:: TASK OBJECTIVE ::
Go through the records and copy each line where the word "investment" occurs.

:: DATA FOR THIS EXERCISE ::
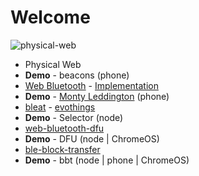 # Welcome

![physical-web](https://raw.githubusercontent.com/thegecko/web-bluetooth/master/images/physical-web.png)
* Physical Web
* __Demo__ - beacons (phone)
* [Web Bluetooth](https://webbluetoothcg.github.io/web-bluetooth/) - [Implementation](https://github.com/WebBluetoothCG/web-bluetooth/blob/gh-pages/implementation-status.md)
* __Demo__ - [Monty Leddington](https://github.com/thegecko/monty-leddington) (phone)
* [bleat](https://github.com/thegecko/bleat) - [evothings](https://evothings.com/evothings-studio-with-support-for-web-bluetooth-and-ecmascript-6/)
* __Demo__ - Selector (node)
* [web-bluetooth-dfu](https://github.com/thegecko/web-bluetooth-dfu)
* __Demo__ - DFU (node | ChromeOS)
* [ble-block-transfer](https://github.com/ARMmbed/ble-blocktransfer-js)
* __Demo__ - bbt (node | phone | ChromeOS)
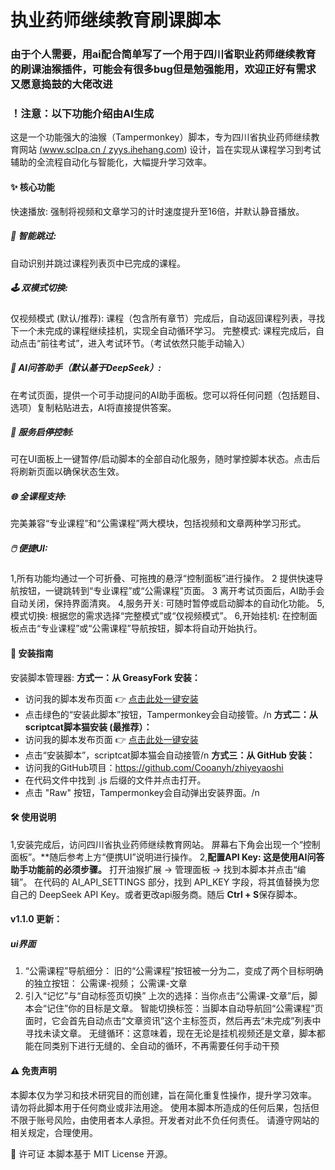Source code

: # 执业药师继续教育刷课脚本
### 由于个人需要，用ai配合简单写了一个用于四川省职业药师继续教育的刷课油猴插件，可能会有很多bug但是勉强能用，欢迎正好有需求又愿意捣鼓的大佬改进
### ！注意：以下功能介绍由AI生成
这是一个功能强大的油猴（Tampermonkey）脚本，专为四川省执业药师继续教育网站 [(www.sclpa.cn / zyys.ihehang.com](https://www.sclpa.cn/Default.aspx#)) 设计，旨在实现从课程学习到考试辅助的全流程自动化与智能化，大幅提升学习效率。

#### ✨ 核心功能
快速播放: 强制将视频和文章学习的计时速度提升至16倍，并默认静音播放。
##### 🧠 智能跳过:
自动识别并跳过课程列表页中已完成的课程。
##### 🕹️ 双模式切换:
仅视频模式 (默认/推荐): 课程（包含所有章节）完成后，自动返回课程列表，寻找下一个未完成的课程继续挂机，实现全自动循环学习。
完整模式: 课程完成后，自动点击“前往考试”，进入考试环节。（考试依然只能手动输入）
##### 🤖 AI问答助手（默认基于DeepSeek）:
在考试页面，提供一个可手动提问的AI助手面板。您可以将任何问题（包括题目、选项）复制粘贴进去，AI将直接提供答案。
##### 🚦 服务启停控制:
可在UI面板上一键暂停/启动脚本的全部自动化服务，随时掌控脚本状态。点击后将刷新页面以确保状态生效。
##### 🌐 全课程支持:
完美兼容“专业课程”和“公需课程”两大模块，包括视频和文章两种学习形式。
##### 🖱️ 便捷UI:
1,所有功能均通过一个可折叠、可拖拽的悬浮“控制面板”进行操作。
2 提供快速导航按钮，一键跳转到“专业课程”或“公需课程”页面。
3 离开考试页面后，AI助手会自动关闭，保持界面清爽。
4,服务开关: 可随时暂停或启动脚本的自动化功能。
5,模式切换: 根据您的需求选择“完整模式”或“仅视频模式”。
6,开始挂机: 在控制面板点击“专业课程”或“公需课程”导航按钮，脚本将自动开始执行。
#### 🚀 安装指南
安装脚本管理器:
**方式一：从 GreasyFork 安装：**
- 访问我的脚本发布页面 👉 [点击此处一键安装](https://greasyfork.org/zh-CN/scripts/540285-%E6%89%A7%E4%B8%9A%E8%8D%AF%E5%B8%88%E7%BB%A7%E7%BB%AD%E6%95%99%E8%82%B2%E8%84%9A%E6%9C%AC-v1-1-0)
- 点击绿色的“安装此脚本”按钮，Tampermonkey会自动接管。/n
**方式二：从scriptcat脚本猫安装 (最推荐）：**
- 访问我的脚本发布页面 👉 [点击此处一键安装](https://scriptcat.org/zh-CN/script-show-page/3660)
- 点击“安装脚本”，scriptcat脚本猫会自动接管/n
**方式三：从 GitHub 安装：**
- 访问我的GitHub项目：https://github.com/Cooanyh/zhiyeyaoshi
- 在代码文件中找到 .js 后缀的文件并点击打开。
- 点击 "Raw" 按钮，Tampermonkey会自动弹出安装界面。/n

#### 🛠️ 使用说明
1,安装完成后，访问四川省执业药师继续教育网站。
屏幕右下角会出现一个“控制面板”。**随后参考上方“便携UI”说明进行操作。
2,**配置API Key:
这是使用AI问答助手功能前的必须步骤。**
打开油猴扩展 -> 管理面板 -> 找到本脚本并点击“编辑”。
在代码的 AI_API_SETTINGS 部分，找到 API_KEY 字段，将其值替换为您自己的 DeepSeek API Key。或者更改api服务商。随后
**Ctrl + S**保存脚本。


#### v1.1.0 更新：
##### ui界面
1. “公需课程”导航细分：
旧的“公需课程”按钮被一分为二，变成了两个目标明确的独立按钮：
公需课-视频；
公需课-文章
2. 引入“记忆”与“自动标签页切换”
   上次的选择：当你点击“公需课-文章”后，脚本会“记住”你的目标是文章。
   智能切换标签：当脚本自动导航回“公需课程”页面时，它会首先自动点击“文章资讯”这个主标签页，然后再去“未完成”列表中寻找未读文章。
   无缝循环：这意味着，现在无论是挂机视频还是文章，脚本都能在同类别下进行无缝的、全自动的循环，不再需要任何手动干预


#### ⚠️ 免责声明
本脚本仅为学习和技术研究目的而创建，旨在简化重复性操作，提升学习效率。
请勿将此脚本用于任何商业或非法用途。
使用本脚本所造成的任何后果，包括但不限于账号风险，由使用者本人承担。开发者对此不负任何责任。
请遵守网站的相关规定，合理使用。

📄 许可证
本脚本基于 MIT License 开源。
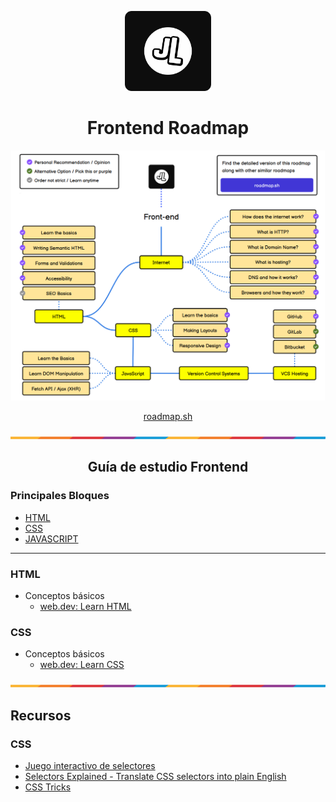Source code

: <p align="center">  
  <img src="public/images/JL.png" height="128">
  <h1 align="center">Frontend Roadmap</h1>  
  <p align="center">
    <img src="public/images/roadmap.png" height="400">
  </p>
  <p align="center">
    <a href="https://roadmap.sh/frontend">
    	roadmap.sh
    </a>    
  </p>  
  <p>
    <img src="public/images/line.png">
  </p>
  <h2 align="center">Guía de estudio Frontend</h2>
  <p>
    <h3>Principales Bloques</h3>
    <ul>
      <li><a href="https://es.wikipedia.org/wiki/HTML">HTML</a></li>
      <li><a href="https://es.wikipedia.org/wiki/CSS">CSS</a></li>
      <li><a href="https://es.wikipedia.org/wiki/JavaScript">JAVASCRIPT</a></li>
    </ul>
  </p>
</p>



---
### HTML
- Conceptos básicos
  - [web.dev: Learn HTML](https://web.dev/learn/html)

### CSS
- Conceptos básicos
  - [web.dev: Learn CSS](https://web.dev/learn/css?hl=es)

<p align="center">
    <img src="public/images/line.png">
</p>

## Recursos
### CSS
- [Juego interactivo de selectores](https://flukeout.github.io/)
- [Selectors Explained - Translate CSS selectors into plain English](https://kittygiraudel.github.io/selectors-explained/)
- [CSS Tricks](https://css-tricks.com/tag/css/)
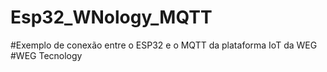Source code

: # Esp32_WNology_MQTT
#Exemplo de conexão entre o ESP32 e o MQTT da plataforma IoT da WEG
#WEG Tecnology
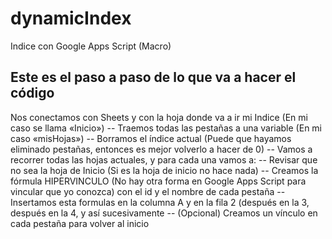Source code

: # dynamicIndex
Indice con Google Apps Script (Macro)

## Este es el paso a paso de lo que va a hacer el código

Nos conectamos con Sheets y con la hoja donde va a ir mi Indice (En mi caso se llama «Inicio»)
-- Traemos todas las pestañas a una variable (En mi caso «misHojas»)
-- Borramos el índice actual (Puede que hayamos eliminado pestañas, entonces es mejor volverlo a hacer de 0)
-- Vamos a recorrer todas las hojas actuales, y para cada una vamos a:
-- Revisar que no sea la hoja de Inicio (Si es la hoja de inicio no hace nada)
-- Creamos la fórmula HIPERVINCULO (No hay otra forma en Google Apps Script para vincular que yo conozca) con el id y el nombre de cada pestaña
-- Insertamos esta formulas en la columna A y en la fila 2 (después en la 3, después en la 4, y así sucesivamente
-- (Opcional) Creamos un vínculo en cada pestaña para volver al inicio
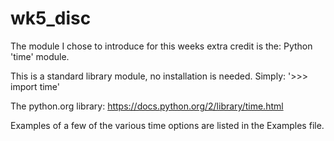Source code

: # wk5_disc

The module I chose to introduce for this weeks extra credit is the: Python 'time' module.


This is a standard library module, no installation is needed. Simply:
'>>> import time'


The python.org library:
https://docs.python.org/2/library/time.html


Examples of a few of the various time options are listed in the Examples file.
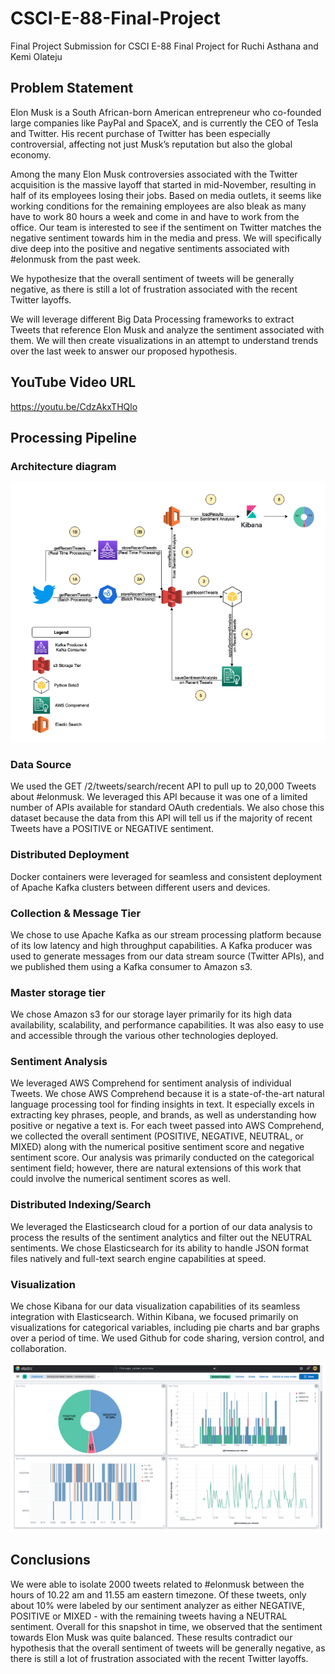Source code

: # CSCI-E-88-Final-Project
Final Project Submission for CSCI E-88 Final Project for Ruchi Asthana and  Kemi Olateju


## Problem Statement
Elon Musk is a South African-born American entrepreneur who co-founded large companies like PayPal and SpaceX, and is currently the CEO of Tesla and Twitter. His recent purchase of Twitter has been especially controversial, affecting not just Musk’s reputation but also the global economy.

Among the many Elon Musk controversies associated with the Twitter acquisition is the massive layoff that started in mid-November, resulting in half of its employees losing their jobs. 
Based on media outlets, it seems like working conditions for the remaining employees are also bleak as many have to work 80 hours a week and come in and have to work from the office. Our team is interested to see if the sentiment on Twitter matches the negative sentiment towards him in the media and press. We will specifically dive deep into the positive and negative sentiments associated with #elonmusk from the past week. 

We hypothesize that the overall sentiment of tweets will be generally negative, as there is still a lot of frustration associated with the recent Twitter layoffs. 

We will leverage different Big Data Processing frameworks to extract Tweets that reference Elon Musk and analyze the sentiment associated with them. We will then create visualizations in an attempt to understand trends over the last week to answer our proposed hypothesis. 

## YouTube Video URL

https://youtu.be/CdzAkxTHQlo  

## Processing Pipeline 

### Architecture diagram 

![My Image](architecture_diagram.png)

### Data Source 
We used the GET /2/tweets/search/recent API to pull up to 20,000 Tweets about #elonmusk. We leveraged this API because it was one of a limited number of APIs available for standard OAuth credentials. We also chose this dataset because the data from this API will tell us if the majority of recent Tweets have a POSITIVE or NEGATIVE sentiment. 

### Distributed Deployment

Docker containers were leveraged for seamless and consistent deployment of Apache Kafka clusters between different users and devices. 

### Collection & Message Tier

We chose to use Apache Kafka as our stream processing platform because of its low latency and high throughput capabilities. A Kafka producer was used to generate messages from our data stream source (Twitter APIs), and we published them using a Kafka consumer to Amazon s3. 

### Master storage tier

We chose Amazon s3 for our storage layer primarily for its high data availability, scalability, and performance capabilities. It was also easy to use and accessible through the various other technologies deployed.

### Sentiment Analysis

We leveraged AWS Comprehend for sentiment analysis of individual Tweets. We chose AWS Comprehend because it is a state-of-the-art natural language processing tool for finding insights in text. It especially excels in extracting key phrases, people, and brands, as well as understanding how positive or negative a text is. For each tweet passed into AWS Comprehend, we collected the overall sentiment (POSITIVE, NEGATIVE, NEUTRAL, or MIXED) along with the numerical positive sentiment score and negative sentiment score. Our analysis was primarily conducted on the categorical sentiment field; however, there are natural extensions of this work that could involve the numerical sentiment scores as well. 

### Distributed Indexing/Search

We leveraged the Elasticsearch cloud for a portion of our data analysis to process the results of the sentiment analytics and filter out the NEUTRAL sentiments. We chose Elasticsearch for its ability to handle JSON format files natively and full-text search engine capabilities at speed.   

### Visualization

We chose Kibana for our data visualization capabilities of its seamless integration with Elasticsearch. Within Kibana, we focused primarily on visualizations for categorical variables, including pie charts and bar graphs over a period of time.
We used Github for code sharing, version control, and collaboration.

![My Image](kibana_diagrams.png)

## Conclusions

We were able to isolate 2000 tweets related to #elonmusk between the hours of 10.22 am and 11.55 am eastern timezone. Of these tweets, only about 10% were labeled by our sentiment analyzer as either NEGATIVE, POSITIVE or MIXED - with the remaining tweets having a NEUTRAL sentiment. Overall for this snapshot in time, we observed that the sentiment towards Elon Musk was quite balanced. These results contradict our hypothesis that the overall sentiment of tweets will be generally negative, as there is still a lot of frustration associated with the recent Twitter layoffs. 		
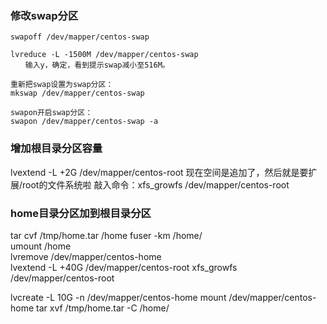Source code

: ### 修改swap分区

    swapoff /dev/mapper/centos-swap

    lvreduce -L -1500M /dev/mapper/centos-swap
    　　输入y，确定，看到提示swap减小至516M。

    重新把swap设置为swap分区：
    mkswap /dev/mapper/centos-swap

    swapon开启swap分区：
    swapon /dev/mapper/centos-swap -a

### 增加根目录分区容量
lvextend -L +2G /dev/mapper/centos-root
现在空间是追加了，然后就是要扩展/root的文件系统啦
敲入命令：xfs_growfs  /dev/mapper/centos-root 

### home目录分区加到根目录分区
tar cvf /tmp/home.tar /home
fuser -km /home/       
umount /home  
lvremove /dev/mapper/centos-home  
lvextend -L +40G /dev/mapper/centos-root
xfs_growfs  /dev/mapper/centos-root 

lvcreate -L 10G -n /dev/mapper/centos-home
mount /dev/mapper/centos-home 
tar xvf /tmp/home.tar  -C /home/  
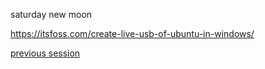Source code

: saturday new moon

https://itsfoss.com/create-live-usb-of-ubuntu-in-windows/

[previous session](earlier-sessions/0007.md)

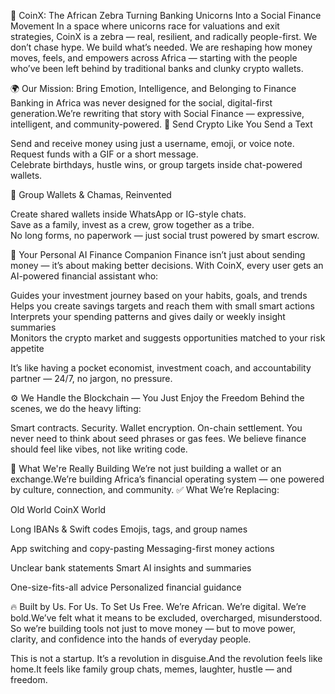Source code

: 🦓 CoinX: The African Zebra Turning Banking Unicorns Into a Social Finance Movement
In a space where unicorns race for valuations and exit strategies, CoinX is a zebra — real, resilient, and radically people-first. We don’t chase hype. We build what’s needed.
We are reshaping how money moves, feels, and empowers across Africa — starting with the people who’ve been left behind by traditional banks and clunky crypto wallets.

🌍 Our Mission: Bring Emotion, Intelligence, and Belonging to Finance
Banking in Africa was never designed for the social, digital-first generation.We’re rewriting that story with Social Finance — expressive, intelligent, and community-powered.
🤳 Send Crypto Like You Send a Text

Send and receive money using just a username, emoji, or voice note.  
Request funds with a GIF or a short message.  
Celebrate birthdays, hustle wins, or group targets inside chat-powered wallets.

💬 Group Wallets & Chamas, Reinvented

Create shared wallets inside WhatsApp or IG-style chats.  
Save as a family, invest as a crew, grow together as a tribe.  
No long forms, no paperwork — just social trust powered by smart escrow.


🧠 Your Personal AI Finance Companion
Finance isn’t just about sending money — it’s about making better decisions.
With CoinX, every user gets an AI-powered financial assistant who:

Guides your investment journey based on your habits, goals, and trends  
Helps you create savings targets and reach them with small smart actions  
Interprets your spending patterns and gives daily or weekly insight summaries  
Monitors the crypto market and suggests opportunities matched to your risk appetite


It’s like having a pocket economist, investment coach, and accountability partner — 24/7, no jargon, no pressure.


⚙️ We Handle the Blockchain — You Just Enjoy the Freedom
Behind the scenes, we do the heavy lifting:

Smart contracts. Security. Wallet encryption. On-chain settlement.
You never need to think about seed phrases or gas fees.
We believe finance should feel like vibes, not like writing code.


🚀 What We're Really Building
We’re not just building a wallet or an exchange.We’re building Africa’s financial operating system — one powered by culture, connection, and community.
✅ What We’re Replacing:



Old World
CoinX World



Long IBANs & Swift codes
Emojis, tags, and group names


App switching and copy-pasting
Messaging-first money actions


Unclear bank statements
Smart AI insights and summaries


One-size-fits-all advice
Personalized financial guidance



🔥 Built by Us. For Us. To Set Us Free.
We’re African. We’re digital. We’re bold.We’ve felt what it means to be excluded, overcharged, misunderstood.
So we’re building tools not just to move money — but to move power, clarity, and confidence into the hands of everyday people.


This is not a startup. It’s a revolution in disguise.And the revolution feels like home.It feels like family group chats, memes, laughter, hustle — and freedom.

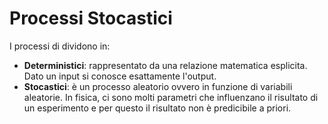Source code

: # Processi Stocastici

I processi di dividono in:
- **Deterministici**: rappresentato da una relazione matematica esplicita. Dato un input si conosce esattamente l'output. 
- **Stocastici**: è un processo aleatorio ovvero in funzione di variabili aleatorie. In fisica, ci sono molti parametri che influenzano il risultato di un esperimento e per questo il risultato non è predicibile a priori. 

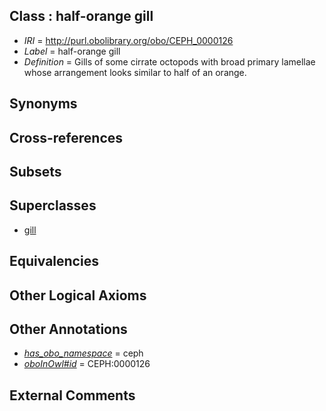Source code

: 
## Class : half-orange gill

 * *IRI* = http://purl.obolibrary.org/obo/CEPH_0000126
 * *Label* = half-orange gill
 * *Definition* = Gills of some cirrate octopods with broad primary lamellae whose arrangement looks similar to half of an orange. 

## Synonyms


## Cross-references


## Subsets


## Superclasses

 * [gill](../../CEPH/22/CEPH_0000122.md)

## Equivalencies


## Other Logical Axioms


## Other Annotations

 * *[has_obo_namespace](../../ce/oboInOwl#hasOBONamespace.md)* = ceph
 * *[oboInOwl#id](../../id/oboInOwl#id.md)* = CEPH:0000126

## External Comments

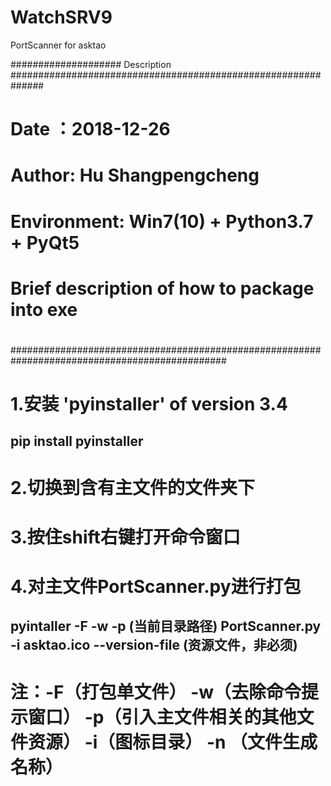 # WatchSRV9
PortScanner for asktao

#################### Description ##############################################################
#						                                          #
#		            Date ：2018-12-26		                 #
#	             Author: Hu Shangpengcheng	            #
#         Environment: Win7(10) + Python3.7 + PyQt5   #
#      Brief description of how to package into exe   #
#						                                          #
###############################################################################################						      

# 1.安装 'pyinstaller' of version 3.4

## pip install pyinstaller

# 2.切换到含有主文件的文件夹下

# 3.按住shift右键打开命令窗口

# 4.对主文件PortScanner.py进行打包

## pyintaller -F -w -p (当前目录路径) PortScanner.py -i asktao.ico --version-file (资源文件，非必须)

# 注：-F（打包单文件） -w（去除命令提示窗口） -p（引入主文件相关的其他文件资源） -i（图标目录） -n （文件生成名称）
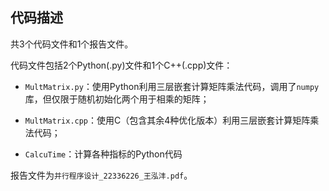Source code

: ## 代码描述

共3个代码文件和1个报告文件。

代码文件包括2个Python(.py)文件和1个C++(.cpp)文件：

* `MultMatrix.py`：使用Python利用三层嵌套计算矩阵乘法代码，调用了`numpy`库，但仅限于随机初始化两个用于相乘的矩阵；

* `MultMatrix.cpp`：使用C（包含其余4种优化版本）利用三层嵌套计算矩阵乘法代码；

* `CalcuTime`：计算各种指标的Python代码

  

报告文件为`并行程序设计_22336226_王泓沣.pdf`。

:: WRITTEN RESPONSE ::
Guides your investment journey based on your habits, goals, and trends  
It’s like having a pocket economist, investment coach, and accountability partner — 24/7, no jargon, no pressure.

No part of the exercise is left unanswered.